[About this task]:
Pull out every line below containing the word "isEmpty".

■ ■ ■ ■ ■ ■ ■

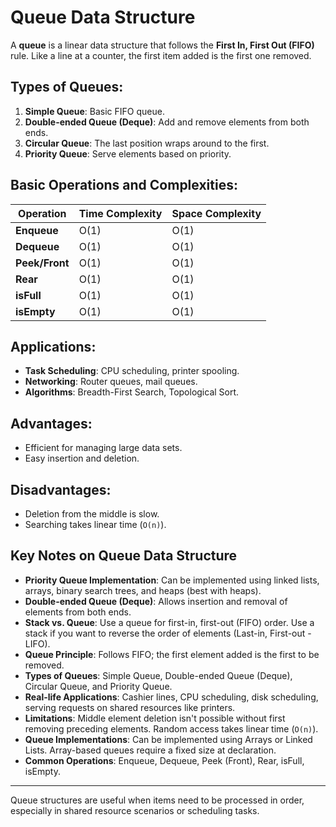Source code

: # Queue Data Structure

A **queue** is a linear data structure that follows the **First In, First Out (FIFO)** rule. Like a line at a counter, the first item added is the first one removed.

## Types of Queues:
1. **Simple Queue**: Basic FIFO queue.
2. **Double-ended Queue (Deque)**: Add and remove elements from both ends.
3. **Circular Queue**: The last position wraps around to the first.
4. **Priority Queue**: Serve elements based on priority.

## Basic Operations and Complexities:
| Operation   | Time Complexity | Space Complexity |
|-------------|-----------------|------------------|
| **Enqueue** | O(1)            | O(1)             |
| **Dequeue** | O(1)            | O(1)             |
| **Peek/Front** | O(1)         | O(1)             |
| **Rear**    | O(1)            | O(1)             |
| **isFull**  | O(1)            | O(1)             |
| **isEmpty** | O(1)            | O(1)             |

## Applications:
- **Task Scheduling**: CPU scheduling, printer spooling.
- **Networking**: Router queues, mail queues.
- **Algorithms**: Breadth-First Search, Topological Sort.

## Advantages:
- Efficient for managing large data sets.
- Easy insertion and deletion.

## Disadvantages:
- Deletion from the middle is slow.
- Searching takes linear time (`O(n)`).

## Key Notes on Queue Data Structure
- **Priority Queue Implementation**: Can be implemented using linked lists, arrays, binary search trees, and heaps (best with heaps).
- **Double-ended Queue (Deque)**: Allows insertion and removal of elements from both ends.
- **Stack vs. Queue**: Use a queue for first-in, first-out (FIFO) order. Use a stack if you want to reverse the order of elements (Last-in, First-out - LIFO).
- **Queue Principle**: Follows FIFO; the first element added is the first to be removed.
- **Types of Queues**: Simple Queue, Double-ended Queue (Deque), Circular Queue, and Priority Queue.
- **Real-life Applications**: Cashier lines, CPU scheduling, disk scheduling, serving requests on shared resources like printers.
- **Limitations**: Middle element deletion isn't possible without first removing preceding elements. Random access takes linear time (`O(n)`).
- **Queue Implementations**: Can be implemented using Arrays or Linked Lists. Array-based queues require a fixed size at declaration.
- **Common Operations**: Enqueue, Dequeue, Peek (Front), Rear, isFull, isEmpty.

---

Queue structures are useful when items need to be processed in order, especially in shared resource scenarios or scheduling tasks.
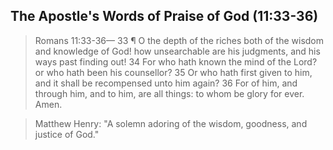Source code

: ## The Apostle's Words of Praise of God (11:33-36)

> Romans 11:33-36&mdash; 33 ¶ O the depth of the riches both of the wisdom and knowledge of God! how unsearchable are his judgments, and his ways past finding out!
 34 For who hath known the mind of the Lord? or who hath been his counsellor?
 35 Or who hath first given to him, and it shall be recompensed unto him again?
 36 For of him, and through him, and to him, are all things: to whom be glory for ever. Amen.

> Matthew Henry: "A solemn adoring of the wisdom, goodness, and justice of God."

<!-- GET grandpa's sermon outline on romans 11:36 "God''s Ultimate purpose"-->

■ ■ ■ ■ ■ ■ ■

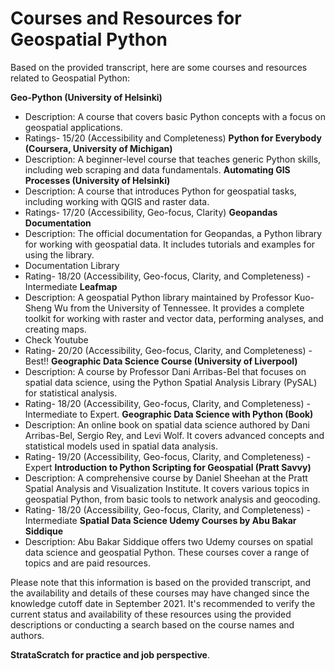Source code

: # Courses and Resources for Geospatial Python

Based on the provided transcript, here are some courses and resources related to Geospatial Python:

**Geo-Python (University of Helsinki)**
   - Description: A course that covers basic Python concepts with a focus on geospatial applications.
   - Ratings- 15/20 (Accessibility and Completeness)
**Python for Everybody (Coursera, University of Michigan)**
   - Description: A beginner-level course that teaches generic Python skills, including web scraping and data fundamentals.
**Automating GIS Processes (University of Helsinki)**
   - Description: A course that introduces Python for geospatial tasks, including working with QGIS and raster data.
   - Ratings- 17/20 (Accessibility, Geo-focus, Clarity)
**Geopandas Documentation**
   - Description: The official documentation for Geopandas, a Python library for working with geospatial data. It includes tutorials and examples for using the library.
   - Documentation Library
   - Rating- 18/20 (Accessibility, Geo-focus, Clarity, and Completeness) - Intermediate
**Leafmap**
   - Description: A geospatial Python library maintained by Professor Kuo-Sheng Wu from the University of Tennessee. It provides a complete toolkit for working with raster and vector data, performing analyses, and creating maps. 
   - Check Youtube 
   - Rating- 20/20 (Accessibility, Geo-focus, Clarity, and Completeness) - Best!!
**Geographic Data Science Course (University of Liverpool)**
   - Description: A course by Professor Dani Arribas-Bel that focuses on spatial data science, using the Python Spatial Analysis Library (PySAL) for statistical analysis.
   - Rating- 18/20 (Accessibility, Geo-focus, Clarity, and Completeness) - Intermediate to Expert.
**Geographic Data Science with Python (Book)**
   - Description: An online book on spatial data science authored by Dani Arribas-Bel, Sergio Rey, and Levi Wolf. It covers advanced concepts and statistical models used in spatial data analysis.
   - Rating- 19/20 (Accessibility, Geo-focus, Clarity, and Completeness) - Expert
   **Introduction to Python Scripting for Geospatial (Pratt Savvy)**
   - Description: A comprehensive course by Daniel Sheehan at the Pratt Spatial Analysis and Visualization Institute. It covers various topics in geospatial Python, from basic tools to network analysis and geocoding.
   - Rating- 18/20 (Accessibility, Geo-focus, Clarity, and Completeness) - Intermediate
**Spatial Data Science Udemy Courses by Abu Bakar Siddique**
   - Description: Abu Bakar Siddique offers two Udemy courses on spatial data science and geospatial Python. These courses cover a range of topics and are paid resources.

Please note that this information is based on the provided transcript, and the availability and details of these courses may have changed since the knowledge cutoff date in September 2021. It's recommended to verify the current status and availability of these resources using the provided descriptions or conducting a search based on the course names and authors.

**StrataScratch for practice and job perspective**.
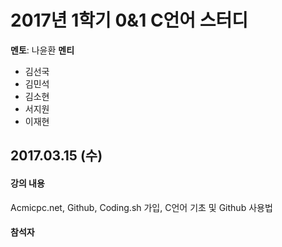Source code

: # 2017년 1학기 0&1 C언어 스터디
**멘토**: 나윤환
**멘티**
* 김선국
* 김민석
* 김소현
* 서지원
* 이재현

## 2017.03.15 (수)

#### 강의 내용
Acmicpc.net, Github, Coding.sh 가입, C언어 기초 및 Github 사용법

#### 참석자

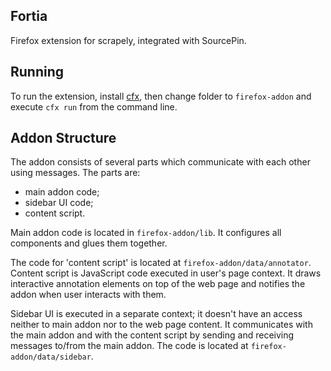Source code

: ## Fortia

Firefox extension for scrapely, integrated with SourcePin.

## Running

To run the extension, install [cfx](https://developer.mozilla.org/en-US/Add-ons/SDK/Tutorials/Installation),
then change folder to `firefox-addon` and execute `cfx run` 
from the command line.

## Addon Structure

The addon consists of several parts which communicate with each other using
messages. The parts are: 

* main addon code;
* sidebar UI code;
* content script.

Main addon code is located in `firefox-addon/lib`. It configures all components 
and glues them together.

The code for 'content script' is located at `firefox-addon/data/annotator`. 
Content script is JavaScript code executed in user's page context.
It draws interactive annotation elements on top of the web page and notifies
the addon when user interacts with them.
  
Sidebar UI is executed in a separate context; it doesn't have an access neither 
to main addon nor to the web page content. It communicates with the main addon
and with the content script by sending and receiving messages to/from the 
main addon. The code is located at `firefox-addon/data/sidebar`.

■ ■ ■ ■ ■ ■ ■

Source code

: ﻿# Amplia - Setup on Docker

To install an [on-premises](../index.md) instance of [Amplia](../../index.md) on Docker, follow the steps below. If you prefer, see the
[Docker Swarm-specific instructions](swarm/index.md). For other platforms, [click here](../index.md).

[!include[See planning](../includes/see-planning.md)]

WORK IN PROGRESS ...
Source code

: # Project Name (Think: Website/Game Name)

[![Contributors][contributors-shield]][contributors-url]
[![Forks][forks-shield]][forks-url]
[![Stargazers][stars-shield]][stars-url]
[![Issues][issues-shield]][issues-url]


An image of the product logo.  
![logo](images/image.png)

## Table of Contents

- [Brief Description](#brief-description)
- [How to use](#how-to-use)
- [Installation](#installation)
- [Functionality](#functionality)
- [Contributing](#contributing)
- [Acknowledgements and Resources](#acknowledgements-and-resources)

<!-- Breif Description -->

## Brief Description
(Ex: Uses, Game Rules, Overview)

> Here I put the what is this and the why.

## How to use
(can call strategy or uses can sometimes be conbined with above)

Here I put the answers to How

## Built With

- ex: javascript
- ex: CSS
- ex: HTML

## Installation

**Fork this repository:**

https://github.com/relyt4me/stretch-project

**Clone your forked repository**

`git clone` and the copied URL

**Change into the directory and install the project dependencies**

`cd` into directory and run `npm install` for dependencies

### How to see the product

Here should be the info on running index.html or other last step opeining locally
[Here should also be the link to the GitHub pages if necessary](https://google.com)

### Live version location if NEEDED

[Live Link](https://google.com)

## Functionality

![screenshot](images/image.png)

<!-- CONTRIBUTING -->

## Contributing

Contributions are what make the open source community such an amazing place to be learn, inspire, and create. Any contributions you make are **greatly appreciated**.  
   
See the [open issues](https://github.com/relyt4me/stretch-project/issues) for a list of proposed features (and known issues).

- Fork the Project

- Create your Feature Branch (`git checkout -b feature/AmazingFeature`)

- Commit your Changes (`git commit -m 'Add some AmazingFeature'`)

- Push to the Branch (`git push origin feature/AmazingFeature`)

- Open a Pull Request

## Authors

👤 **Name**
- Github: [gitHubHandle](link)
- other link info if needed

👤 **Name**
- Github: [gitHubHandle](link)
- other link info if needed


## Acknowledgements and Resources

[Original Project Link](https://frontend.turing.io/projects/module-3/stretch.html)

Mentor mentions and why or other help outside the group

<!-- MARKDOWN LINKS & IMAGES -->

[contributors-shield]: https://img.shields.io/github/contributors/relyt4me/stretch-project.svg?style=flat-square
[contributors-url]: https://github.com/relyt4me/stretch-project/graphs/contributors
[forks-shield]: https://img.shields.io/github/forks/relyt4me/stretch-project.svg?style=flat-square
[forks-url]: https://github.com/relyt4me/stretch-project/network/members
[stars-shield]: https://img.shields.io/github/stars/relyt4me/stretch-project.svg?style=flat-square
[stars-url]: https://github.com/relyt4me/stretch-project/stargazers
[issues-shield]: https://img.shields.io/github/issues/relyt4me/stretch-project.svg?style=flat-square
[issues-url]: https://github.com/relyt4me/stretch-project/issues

■ ■ ■ ■ ■ ■ ■

[Output for this exercise]:
| **isEmpty** | O(1)            | O(1)             |
- **Common Operations**: Enqueue, Dequeue, Peek (Front), Rear, isFull, isEmpty.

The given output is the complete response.